### TASK
Which lines of the records contain the word "Systemet"? Show each of them.

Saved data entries
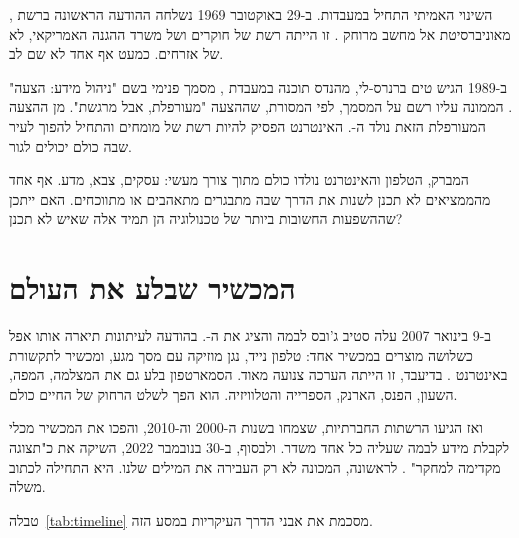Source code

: השינוי האמיתי התחיל במעבדות. ב-29 באוקטובר \num{1969} נשלחה ההודעה הראשונה ברשת , מאוניברסיטת  אל מחשב מרוחק \parencite{kleinrock2019}. זו הייתה רשת של חוקרים ושל משרד ההגנה האמריקאי, לא של אזרחים. כמעט אף אחד לא שם לב.

ב-1989 הגיש טים ברנרס-לי, מהנדס תוכנה במעבדת , מסמך פנימי בשם "ניהול מידע: הצעה" \parencite{berners1989}. הממונה עליו רשם על המסמך, לפי המסורת, שההצעה "מעורפלת, אבל מרגשת". מן ההצעה המעורפלת הזאת נולד ה-. האינטרנט הפסיק להיות רשת של מומחים והתחיל להפוך לעיר שבה כולם יכולים לגור.

\begin{thinkbox}
המברק, הטלפון והאינטרנט נולדו כולם מתוך צורך מעשי: עסקים, צבא, מדע. אף אחד מהממציאים לא תכנן לשנות את הדרך שבה מתבגרים מתאהבים או מתווכחים. האם ייתכן שההשפעות החשובות ביותר של טכנולוגיה הן תמיד אלה שאיש לא תכנן?
\end{thinkbox}

\section{המכשיר שבלע את העולם}

ב-9 בינואר 2007 עלה סטיב ג'ובס לבמה והציג את ה-. בהודעה לעיתונות תיארה אותו אפל כשלושה מוצרים במכשיר אחד: טלפון נייד, נגן מוזיקה עם מסך מגע, ומכשיר לתקשורת באינטרנט \parencite{apple2007}. בדיעבד, זו הייתה הערכה צנועה מאוד. הסמארטפון בלע גם את המצלמה, המפה, השעון, הפנס, הארנק, הספרייה והטלוויזיה. הוא הפך לשלט הרחוק של החיים כולם.

ואז הגיעו הרשתות החברתיות, שצמחו בשנות ה-2000 וה-2010, והפכו את המכשיר מכלי לקבלת מידע לבמה שעליה כל אחד משדר. ולבסוף, ב-30 בנובמבר 2022, השיקה  את  כ"תצוגה מקדימה למחקר" \parencite{openai2022}. לראשונה, המכונה לא רק העבירה את המילים שלנו. היא התחילה לכתוב משלה.

טבלה~\ref{tab:timeline} מסכמת את אבני הדרך העיקריות במסע הזה.

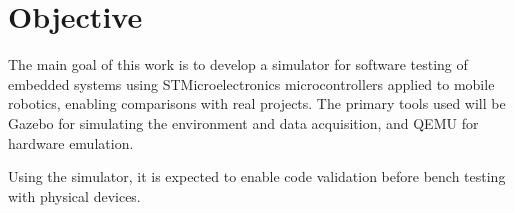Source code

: \documentclass[../../monografia.tex]{subfiles}
\begin{document}
\section{Objective}
\label{Section: Objective}

The main goal of this work is to develop a simulator for software testing of embedded systems using STMicroelectronics microcontrollers applied to mobile robotics, enabling comparisons with real projects. The primary tools used will be Gazebo for simulating the environment and data acquisition, and QEMU for hardware emulation.

Using the simulator, it is expected to enable code validation before bench testing with physical devices.
\end{document}
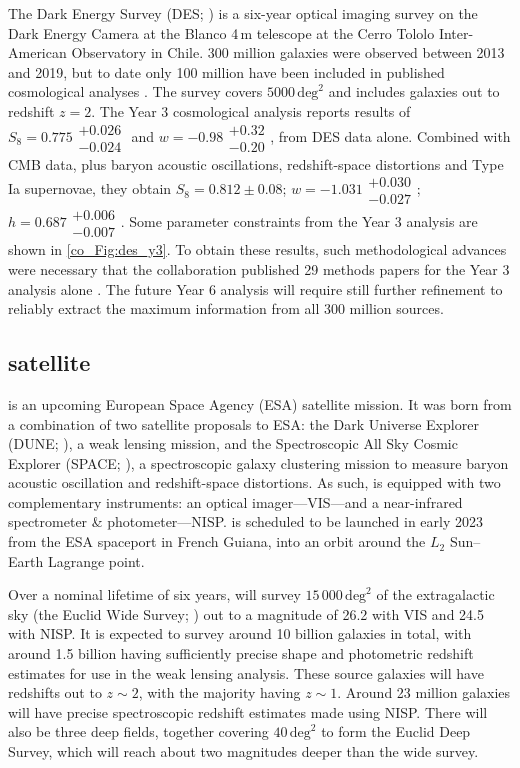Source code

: The Dark Energy Survey (DES; \citealt{DES2005}) is a six-year optical imaging survey on the Dark Energy Camera \citep{Flaugher2015} at the Blanco 4\,m telescope at the Cerro Tololo Inter-American Observatory in Chile. 300 million galaxies were observed between 2013 and 2019, but to date only 100 million have been included in published cosmological analyses \citep{DES2021}. The survey covers $5000\,\text{deg}^2$ and includes galaxies out to redshift $z = 2$. The Year 3 cosmological analysis reports results of $S_8 = 0.775\substack{+0.026\\-0.024}$ and $w = -0.98\substack{+0.32\\-0.20}$, from DES data alone. Combined with \Planck{} CMB data, plus baryon acoustic oscillations, redshift-space distortions and Type Ia supernovae, they obtain $S_8 = 0.812 \pm 0.08$; $w = -1.031\substack{+0.030\\-0.027}$; $h = 0.687\substack{+0.006\\-0.007}$. Some parameter constraints from the Year 3 analysis are shown in \autoref{co_Fig:des_y3}. To obtain these results, such methodological advances were necessary that the collaboration published 29 methods papers for the Year 3 analysis alone \citep[and references therein]{DES2021}. The future Year 6 analysis will require still further refinement to reliably extract the maximum information from all 300 million sources.

\subsection{\Euclid{} satellite}
\label{co_Sec:Euclid}

\Euclid{} \citep{Laureijs2011} is an upcoming European Space Agency (ESA) satellite mission. It was born from a combination of two satellite proposals to ESA: the Dark Universe Explorer (DUNE; \citealt{Refregier2009}), a weak lensing mission, and the Spectroscopic All Sky Cosmic Explorer (SPACE; \citealt{Cimatti2009}), a spectroscopic galaxy clustering mission to measure baryon acoustic oscillation and redshift-space distortions. As such, \Euclid{} is equipped with two complementary instruments: an optical imager---VIS---and a near-infrared spectrometer \& photometer---NISP. \Euclid{} is scheduled to be launched in early 2023 from the ESA spaceport in French Guiana, into an orbit around the $L_2$ Sun--Earth Lagrange point.

Over a nominal lifetime of six years, \Euclid{} will survey $15\,000\,\text{deg}^2$ of the extragalactic sky (the Euclid Wide Survey; \citealt{Scaramella2021}) out to a magnitude of 26.2 with VIS and 24.5 with NISP.
It is expected to survey around 10 billion galaxies in total, with around 1.5 billion having sufficiently precise shape and photometric redshift estimates for use in the weak lensing analysis. These source galaxies will have redshifts out to $z \sim 2$, with the majority having $z \sim 1$. Around 23 million galaxies will have precise spectroscopic redshift estimates made using NISP. There will also be three deep fields, together covering $40\,\text{deg}^2$ to form the Euclid Deep Survey, which will reach about two magnitudes deeper than the wide survey.

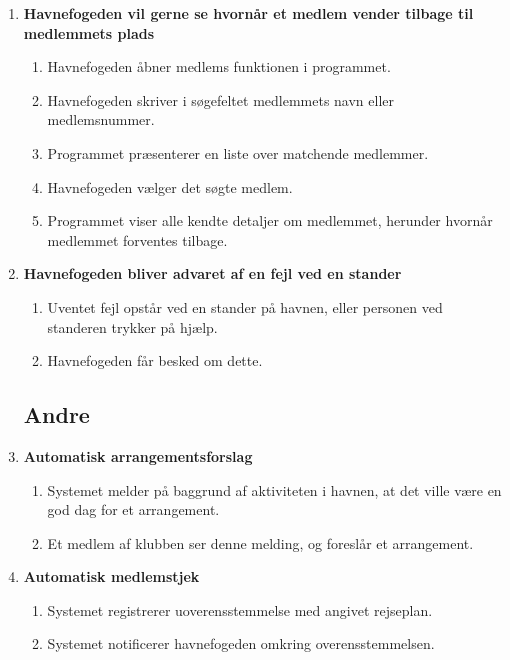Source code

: \begin{enumerate}
    \item{\bf{Havnefogeden vil gerne se hvornår et medlem vender tilbage til medlemmets plads}}
      \begin{enumerate}
        \item Havnefogeden åbner medlems funktionen i programmet.
        \item Havnefogeden skriver i søgefeltet medlemmets navn eller medlemsnummer.
        \item Programmet præsenterer en liste over matchende medlemmer.
        \item Havnefogeden vælger det søgte medlem.
        \item Programmet viser alle kendte detaljer om medlemmet, herunder hvornår medlemmet forventes tilbage.
      \end{enumerate}

    \item{\bf{Havnefogeden bliver advaret af en fejl ved en stander}}
      \begin{enumerate}
        \item Uventet fejl opstår ved en stander på havnen, eller personen ved standeren trykker på hjælp.
        \item Havnefogeden får besked om dette.
      \end{enumerate}

\subsection{Andre}

	
    \item{\bf{Automatisk arrangementsforslag}}
      \begin{enumerate}
        \item Systemet melder på baggrund af aktiviteten i havnen, at det ville være en god dag for et arrangement.
        \item Et medlem af klubben ser denne melding, og foreslår et arrangement.
      \end{enumerate}

    \item{\bf{Automatisk medlemstjek}}
      \begin{enumerate}
        \item Systemet registrerer uoverensstemmelse med angivet rejseplan.
        \item Systemet notificerer havnefogeden omkring overensstemmelsen.
      \end{enumerate}


\end{enumerate}
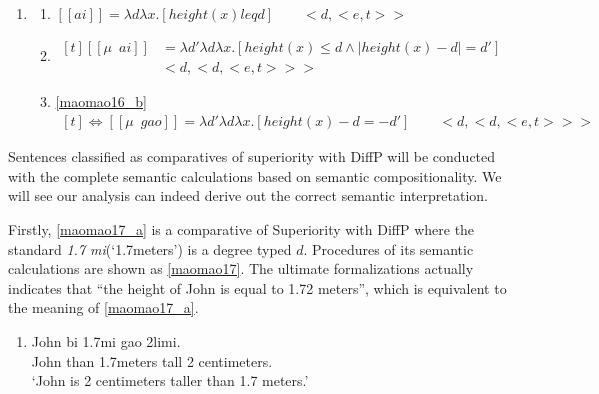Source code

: \documentclass{ctexart}
\begin{document}
\begin{enumerate}
    \item \label{maomao16}
    \begin{enumerate}
        \item \label{maomao16_a}
        $[\![ai]\!] = \lambda d \lambda x.[height(x) leq d] \qquad <d,<e,t>>$

        \item \label{maomao16_b}
        $\begin{aligned}[t]
            [\![\mu \enspace ai]\!] &= \lambda d' \lambda d \lambda x.[height(x) \leq d \land |height(x) - d|=d'] \\
            & <d,<d,<e,t>>>
        \end{aligned}$
        
        \item \label{maomao16_c}
        \ref{maomao16_b}
        $\begin{aligned}[t]
            \Leftrightarrow [\![\mu \enspace gao]\!] = \lambda d' \lambda d \lambda x.[height(x)-d=-d'] \qquad <d,<d,<e,t>>>
        \end{aligned}$
    \end{enumerate}
\end{enumerate}

Sentences classified as comparatives of superiority with DiffP will be conducted with the complete semantic calculations based on semantic compositionality. We will see our analysis can indeed derive out the correct semantic interpretation.

Firstly, \ref{maomao17_a} is a comparative of Superiority with DiffP where the standard \textit{1.7 mi}(`1.7meters') is a degree typed $d$. Procedures of its semantic calculations are shown as \ref{maomao17}. The ultimate formalizations actually indicates that ``the height of John is equal to 1.72 meters'', which is equivalent to the meaning of \ref{maomao17_a}.

\begin{enumerate}
    \item \label{maomao17_a}
    John bi 1.7mi gao 2limi. \\
    John than 1.7meters tall 2 centimeters. \\
    `John is 2 centimeters taller than 1.7 meters.'
\end{enumerate}
\end{document}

### ANSWER BELOW
        \item Systemet melder på baggrund af aktiviteten i havnen, at det ville være en god dag for et arrangement.
        \item Systemet registrerer uoverensstemmelse med angivet rejseplan.
        \item Systemet notificerer havnefogeden omkring overensstemmelsen.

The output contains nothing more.